When you're on public roads, it's just as important to know how quickly your truck can stop in a panic brake situation.
We tested stopping distances from 60 mph with the trucks carrying 1,200 pounds of ballast.
Each truck was tested three times loaded and unloaded with the same driver. Tow/Haul mode was on when the trucks were loaded.
The GMC Sierra 1500 has standard front disc and cheaper rear drum brakes, while the Ram 1500 and Ford F-150 have front and rear disc brakes. Ford’s discs are vented at all four wheels, while only the Ram’s front brakes are vented. Venting helps keep the brakes cool during extended use.
Last year, Ford overhauled the F-150’s brakes by adding new rotors that are 6 percent larger than the 2009’s rotors, plus new front calipers, master cylinder, brake booster and linings.
Despite the unique approaches, all the trucks had similar stopping distances when loaded with 1,200 pounds of ballast in their cargo boxes.
The Ford F-150 came to a halt in 138.78 feet, while the Ram took just over a foot longer and the GMC required just over 3.5 feet more.
The F-150 had the biggest improvement in stopping power when empty. It braked in 132.72 feet, while the Ram needed about 6.5 feet more runway and the GMC Sierra 7 feet more.

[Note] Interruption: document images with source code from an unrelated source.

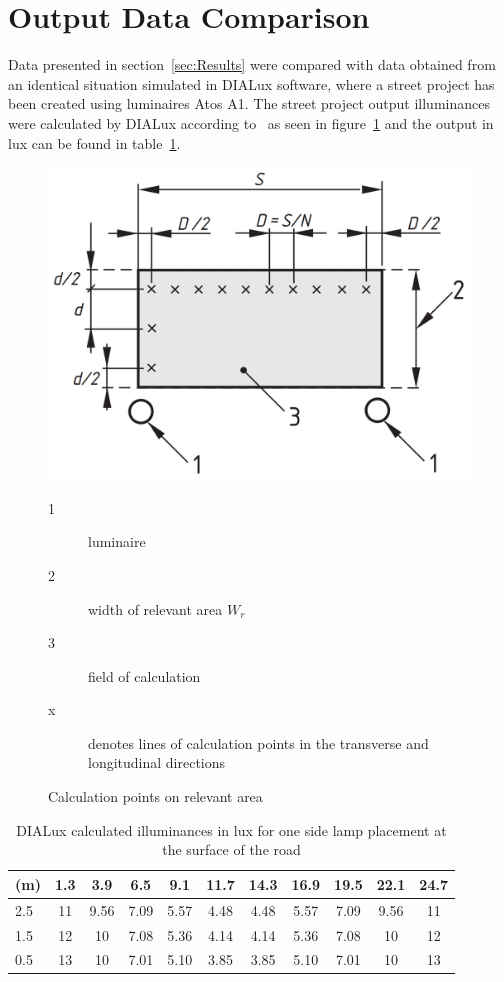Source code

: \section{Output Data Comparison}
Data presented in section~\ref{sec:Results} were compared with data obtained from an identical situation simulated in DIALux software, where a street project has been created using luminaires Atos A1. The street project output illuminances were calculated by DIALux according to~\cite{CSN_EN_13201-3} as seen in figure~\ref{fig:lumIntDistr} and the output in lux can be found in table~\ref{tab:DialuxOneSideLamps}.

\begin{figure}[htb]
  \centering
  \includegraphics[width=0.8\columnwidth]{13201-3_points}
  \caption{Calculation points on relevant area \cite{CSN_EN_13201-3}}
  \label{fig:lumIntDistr}
	\begin{description}
		\item[1] luminaire
		\item[2] width of relevant area $W_{r}$
		\item[3] field of calculation
		\item[x] denotes lines of calculation points in the transverse and longitudinal directions
	\end{description}
\end{figure}

\begin{table}[htb]
	\renewcommand{\arraystretch}{1.3}
	\caption{DIALux calculated illuminances in lux for one side lamp placement at the surface of the road}
 	\label{tab:DialuxOneSideLamps}
	\centering
  \begin{tabular}{ l || c | c | c | c | c | c | c | c | c | c }
    \hline
    \textbf{(m)} & 1.3 & 3.9 & 6.5 & 9.1 & 11.7 & 14.3 & 16.9 & 19.5 & 22.1 & 24.7\\ \hline \hline
    2.5 & 11 & 9.56 & 7.09 & 5.57 & 4.48 & 4.48 & 5.57 & 7.09 & 9.56 & 11\\ \hline
		1.5 & 12 & 10 & 7.08 & 5.36 & 4.14 & 4.14 & 5.36 & 7.08 & 10 & 12\\ \hline
		0.5 & 13 & 10 & 7.01 & 5.10 & 3.85 & 3.85 & 5.10 & 7.01 & 10 & 13\\ \hline
  \end{tabular}
\end{table}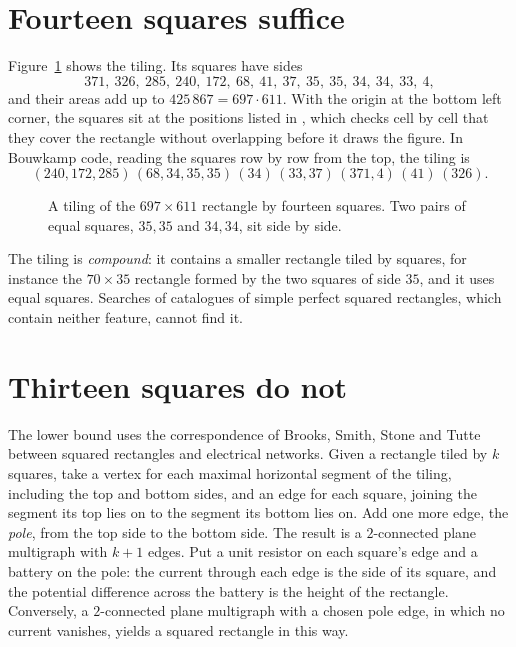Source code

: \documentclass[11pt]{amsart}
\theoremstyle{remark}
\begin{document}
\section{Fourteen squares suffice}

Figure~\ref{fig:tiling} shows the tiling. Its squares have sides
\[
371,\ 326,\ 285,\ 240,\ 172,\ 68,\ 41,\ 37,\ 35,\ 35,\ 34,\ 34,\ 33,\ 4,
\]
and their areas add up to $425\,867=697\cdot611$. With the origin at the bottom left corner, the
squares sit at the positions listed in , which checks cell by cell that they
cover the rectangle without overlapping before it draws the figure. In Bouwkamp code, reading the
squares row by row from the top, the tiling is
\[
(240,172,285)\,(68,34,35,35)\,(34)\,(33,37)\,(371,4)\,(41)\,(326).
\]

\begin{figure}[ht]
\centering

\caption{A tiling of the $697\times611$ rectangle by fourteen squares. Two pairs of equal squares,
$35,35$ and $34,34$, sit side by side.}\label{fig:tiling}
\end{figure}

The tiling is \emph{compound}: it contains a smaller rectangle tiled by squares, for instance the
$70\times35$ rectangle formed by the two squares of side $35$, and it uses equal squares. Searches of
catalogues of simple perfect squared rectangles, which contain neither feature, cannot find it.

\section{Thirteen squares do not}

The lower bound uses the correspondence of Brooks, Smith, Stone and Tutte~\cite{bsst} between squared
rectangles and electrical networks. Given a rectangle tiled by $k$ squares, take a vertex for each
maximal horizontal segment of the tiling, including the top and bottom sides, and an edge for each
square, joining the segment its top lies on to the segment its bottom lies on. Add one more edge, the
\emph{pole}, from the top side to the bottom side. The result is a $2$-connected plane multigraph
with $k+1$ edges. Put a unit resistor on each square's edge and a battery on the pole: the current
through each edge is the side of its square, and the potential difference across the battery is the
height of the rectangle. Conversely, a $2$-connected plane multigraph with a chosen pole edge, in which
no current vanishes, yields a squared rectangle in this way.
\end{document}
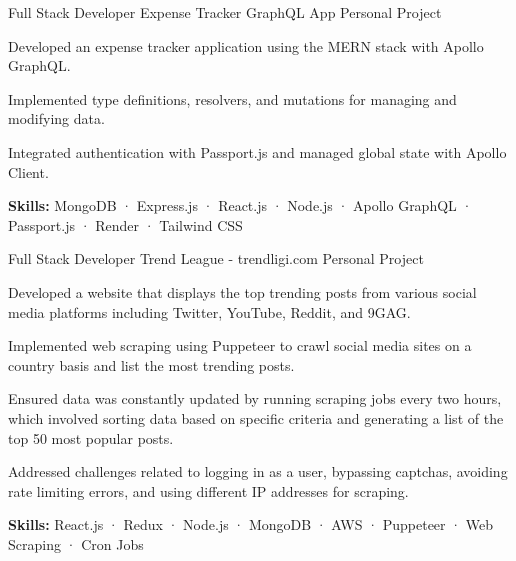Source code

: 

\begin{cventries}

  \cventry
    {Full Stack Developer} %
    {Expense Tracker GraphQL App} %
    {Personal Project} %
    {}
    {
      \begin{cvitems} %
        \item {Developed an expense tracker application using the MERN stack with Apollo GraphQL.}
        \item {Implemented type definitions, resolvers, and mutations for managing and modifying data.}
        \item {Integrated authentication with Passport.js and managed global state with Apollo Client.}
        \item {\textbf {Skills:} MongoDB · Express.js · React.js · Node.js · Apollo GraphQL · Passport.js · Render · Tailwind CSS}
      \end{cvitems}
    }

    \cventry
    {Full Stack Developer} %
    {Trend League - trendligi.com} %
    {Personal Project} %
    {}
    {
      \begin{cvitems} %
        \item {Developed a website that displays the top trending posts from various social media platforms including Twitter, YouTube, Reddit, and 9GAG.}
        \item {Implemented web scraping using Puppeteer to crawl social media sites on a country basis and list the most trending posts.}
        \item {Ensured data was constantly updated by running scraping jobs every two hours, which involved sorting data based on specific criteria and generating a list of the top 50 most popular posts.}
        \item {Addressed challenges related to logging in as a user, bypassing captchas, avoiding rate limiting errors, and using different IP addresses for scraping.}
        \item {\textbf {Skills:} React.js · Redux · Node.js · MongoDB · AWS · Puppeteer · Web Scraping · Cron Jobs}
      \end{cvitems}
    }


\end{cventries}
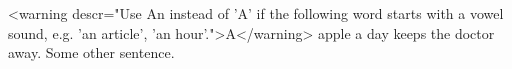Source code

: 
    <warning descr="Use An instead of 'A' if the following word starts with a vowel sound, e.g. 'an article', 'an hour'.">A</warning> apple a day keeps the doctor away.
    Some other sentence.
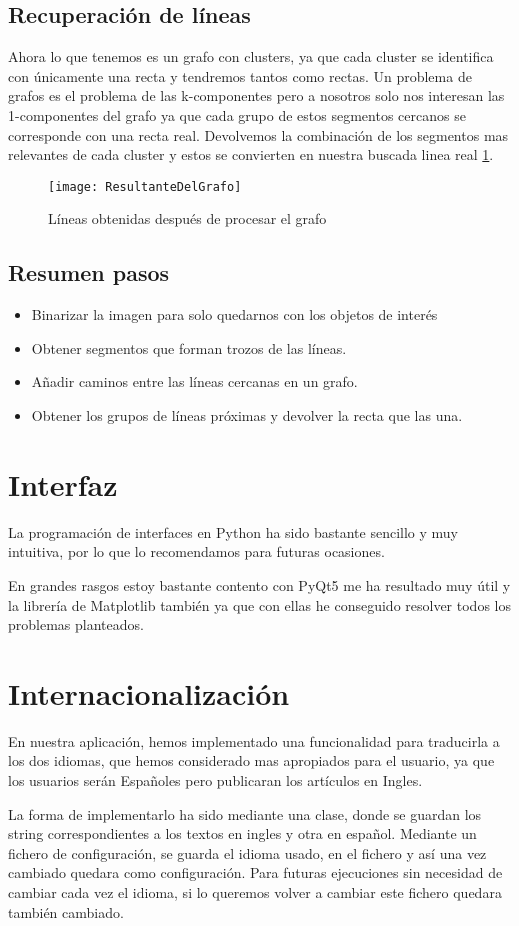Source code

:\subsection{Recuperación de líneas}
Ahora lo que tenemos es un grafo con clusters, ya que cada cluster se identifica con únicamente una recta y tendremos tantos como rectas.
Un problema de grafos es el problema de las k-componentes pero a nosotros solo nos interesan las 1-componentes del grafo ya que cada grupo de estos segmentos cercanos se corresponde con una recta real.
Devolvemos la combinación de los segmentos mas relevantes de cada cluster y estos se convierten en nuestra buscada linea real \ref{fig:5.7}.
\begin{figure}[h]
\centering
\texttt{[image: ResultanteDelGrafo]}
\caption{Líneas obtenidas después de procesar el grafo}
\label{fig:5.7}
\end{figure}

\subsection{Resumen pasos}

\begin{itemize}
\item Binarizar la imagen para solo quedarnos con los objetos de interés
\item Obtener segmentos que forman trozos de las líneas.
\item Añadir caminos entre las líneas cercanas en un grafo.
\item Obtener los grupos de líneas próximas y devolver la recta que las una. 
\end{itemize}

\section{Interfaz}
La programación de interfaces en Python ha sido bastante sencillo y muy intuitiva, por lo que lo recomendamos para futuras ocasiones.

En grandes rasgos estoy bastante contento con PyQt5 me ha resultado muy útil y la librería de Matplotlib también ya que con ellas he conseguido resolver todos los problemas planteados.

\section{Internacionalización}

En nuestra aplicación, hemos implementado una funcionalidad para traducirla a los dos idiomas, que hemos considerado mas apropiados para el usuario, ya que los usuarios serán Españoles pero publicaran los artículos en Ingles.

La forma de implementarlo ha sido mediante una clase, donde se guardan los string correspondientes a los textos en ingles y otra en español. Mediante un fichero de configuración, se guarda el idioma usado, en el fichero y así una vez cambiado quedara como configuración. Para futuras ejecuciones sin necesidad de cambiar cada vez el idioma, si lo queremos volver a cambiar este fichero quedara también cambiado.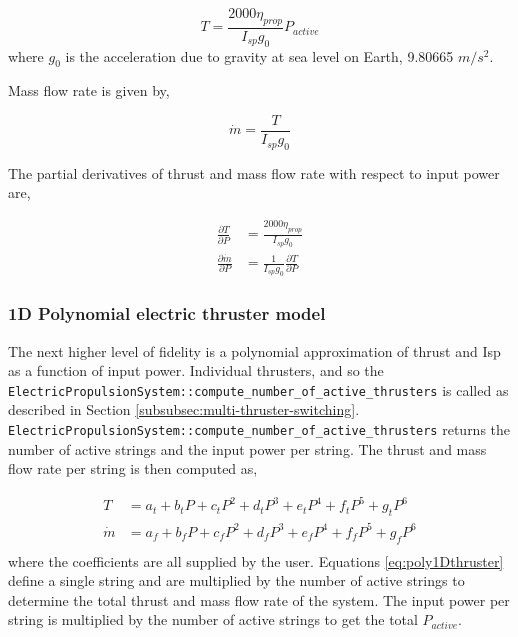 \begin{equation}
	T = \frac{2000 \eta_{prop}}{I_{sp} g_0} P_{active}
	\label{eq:fixed_efficiency_constant_Isp_thrust}
\end{equation}
%
where $g_0$ is the acceleration due to gravity at sea level on Earth, 9.80665 $m/s^2$.

Mass flow rate is given by,

\begin{equation}
\dot m = \frac{T}{I_{sp} g_0}
\label{eq:fixed_efficiency_constant_Isp_mdot}
\end{equation}

The partial derivatives of thrust and mass flow rate with respect to input power are,

\begin{align}
	\frac{\partial T}{\partial P} &= \frac{2000 \eta_{prop}}{I_{sp} g_0}\\
	\frac{\partial \dot m}{\partial P} &= \frac{1}{I_{sp} g_0}\frac{\partial T}{\partial P}
	\label{eq:fixed_efficiency_constant_Isp_derivatives}
\end{align}

\subsubsection{1D Polynomial electric thruster model}
\label{subsubsec:polynomial-electric-thruster}

The next higher level of fidelity is a polynomial approximation of thrust and \ac{Isp} as a function of input power. Individual thrusters, and so the \texttt{ElectricPropulsionSystem::compute\_number\_of\_active\_thrusters} is called as described in Section \ref{subsubsec:multi-thruster-switching}. \texttt{ElectricPropulsionSystem::compute\_number\_of\_active\_thrusters} returns the number of active strings and the input power per string. The thrust and mass flow rate per string is then computed as,

\begin{align}
	T &= a_t + b_t P + c_t P^2 + d_t P^3 + e_t P^4 + f_t P^5 + g_t P^6\\
	\dot m &= a_f + b_f P + c_f P^2 + d_f P^3 + e_f P^4 + f_f P^5 + g_f P^6\\
	\label{eq:poly1Dthruster}
\end{align}
%
where the coefficients are all supplied by the user. Equations \ref{eq:poly1Dthruster} define a single string and are multiplied by the number of active strings to determine the total thrust and mass flow rate of the system. The input power per string is multiplied by the number of active strings to get the total $P_{active}$.

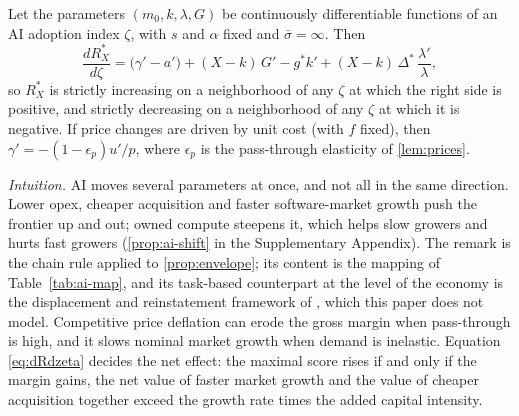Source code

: \begin{remark}\label{prop:ai}
Let the parameters $(m_0,k,\lambda,G)$ be continuously differentiable functions of an AI adoption index $\zeta$, with $s$ and $\alpha$ fixed and $\bar\sigma=\infty$. Then
\begin{equation}\label{eq:dRdzeta}
\frac{dR_X^*}{d\zeta}=\bigl(\gamma'-a'\bigr)+(X-k)\,G'-g^*k'+(X-k)\,\Delta^*\,\frac{\lambda'}{\lambda},
\end{equation}
so $R_X^*$ is strictly increasing on a neighborhood of any $\zeta$ at which the right side is positive, and strictly decreasing on a neighborhood of any $\zeta$ at which it is negative. If price changes are driven by unit cost (with $f$ fixed), then $\gamma'=-(1-\epsilon_p)u'/p$, where $\epsilon_p$ is the pass-through elasticity of \autoref{lem:prices}.
\end{remark}

\noindent\emph{Intuition.} AI moves several parameters at once, and not all in the same direction. Lower opex, cheaper acquisition and faster software-market growth push the frontier up and out; owned compute steepens it, which helps slow growers and hurts fast growers (\autoref{prop:ai-shift} in the Supplementary Appendix). The remark is the chain rule applied to \autoref{prop:envelope}; its content is the mapping of Table~\ref{tab:ai-map}, and its task-based counterpart at the level of the economy is the displacement and reinstatement framework of \citet{acemoglu2018race}, which this paper does not model. Competitive price deflation can erode the gross margin when pass-through is high, and it slows nominal market growth when demand is inelastic. Equation \eqref{eq:dRdzeta} decides the net effect: the maximal score rises if and only if the margin gains, the net value of faster market growth and the value of cheaper acquisition together exceed the growth rate times the added capital intensity.

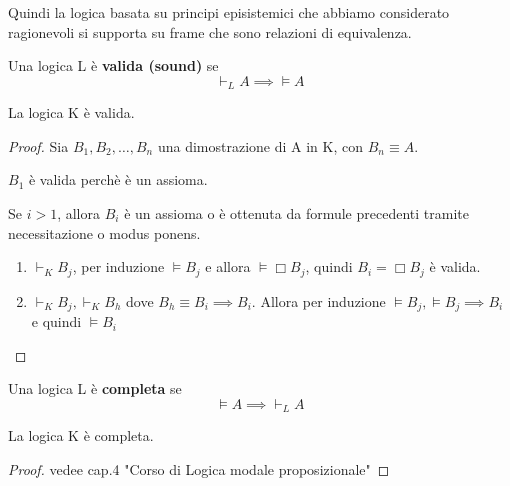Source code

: \documentclass[10pt,a4paper,twoside]{book}
\begin{document}
Quindi la logica basata su principi episistemici che abbiamo considerato ragionevoli si supporta su frame che sono relazioni di equivalenza.
\begin{definition}
    Una logica L è \textbf{valida (sound)} se
    \begin{equation*}
        \vdash_L A \implies \vDash A
    \end{equation*}
\end{definition}
\begin{theorem}
    La logica K è valida.
\end{theorem}
\begin{proof}
    Sia $B_1,B_2,\ldots,B_n$ una dimostrazione di A in K, con $B_n \equiv A$.

    $B_1$ è valida perchè è un assioma.

    Se $i > 1$, allora $B_i$ è un assioma o è ottenuta da formule precedenti tramite necessitazione o modus ponens.
    \begin{enumerate}
        \item $\vdash_K B_j$, per induzione $\vDash B_j$ e allora $\vDash \Box B_j$, quindi $B_i = \Box B_j$ è valida.
        \item $\vdash_K B_j, \vdash_K B_h$ dove $B_h \equiv B_i \implies B_i$. Allora per induzione $\vDash B_j, \vDash B_j \implies B_i$\\
              e quindi $\vDash B_i$
    \end{enumerate}
\end{proof}
\begin{definition}
    Una logica L è \textbf{completa} se
    \begin{equation*}
        \vDash A \implies \vdash_L A
    \end{equation*}
\end{definition}
\begin{theorem}
    La logica K è completa.
\end{theorem}
\begin{proof}
    vedee cap.4 "Corso di Logica modale proposizionale"
\end{proof}
\end{document}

Despite the stopping distances, we believed the Sierra provided the best overall brake feel and driver feedback. We always felt confident we were controlling the truck instead of just along for the ride. The F-150 seemed to split the difference between the GMC and the Ram, while the Ram required the most brake pedal travel and had the most audible and noticeable ABS intervention during the sudden stops, almost from the moment we hit the brake pedal.